The No. 2 U.S. automaker also said the global semiconductor chip shortage could lead to a 10 percent to 20 percent loss in first-quarter production, resulting in a potential hit to operating earnings of $1 billion to $2.5 billion.

“If EVs continue to quickly gain favor, especially with commercial customers, we want to be clear that we will not cede ground to anyone,” Chief Financial Officer John Lawler told reporters on a conference call.

Ford said it was “doubling down” on connected electric vehicles and said it will invest $22 billion in electrification through 2025, nearly twice what it had previously committed to EVs. Ford also said it would invest $7 billion in self-driving, or autonomous, technology development over 10 years through 2025 – $5 billion of that from 2021 forward.

“We are accelerating all our plans,” Chief Executive Jim Farley said, including increasing battery capacity and adding more electric vehicles in its future portfolio.

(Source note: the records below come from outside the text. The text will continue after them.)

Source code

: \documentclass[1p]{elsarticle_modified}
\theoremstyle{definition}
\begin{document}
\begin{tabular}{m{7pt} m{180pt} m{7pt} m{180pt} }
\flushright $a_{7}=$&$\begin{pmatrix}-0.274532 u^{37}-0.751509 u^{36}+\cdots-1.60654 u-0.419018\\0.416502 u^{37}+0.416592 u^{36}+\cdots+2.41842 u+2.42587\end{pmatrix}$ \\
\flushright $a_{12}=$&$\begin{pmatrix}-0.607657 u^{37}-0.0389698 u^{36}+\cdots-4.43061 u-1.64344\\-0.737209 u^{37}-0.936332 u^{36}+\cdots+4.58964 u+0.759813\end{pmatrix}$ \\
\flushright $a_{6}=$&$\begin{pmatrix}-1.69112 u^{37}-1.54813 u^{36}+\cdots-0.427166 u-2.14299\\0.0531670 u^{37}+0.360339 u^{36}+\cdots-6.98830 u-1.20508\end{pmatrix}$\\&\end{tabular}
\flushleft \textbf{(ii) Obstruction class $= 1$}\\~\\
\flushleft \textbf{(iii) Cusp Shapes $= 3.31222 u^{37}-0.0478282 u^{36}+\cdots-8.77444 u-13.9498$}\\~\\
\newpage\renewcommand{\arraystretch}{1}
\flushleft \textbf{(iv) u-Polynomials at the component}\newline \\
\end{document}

He said on a conference call with analysts that the $22 billion investment does not include potential investment in battery production, whether through at Ford itself or via a joint venture. He added that Ford will have more announcements soon around its EV partnerships.

Farley told Reuters last fall Ford was considering making its own battery cells as sales volumes of electric vehicles rise globally.

Ford previously committed to invest $11.5 billion in electrification, including gasoline-electric hybrid vehicles, through 2022. That included the launch of the Mustang Mach-E EV crossover, and electric versions of the F-150 pickup and Transit van.

A Ford spokesman said the $22 billion includes hybrid vehicles, but the commitment is “overwhelmingly” on EVs.

U.S. rival General Motors has said it will spend $27 billion by 2023 on electric and autonomous vehicles, a total that does not include hybrids. It plans to offer 30 EVs globally by 2025 and is targeting topping annual sales of 1 million EVs in the United States and China by 2025.

Asked whether Ford would match GM’s announcement that it aspires to stop selling gasoline-powered light vehicles by 2035, Lawler told reporters Ford is focused on selling high-volume EVs now, a possible reference to GM’s initial EV product launches being lower-volume, higher priced models.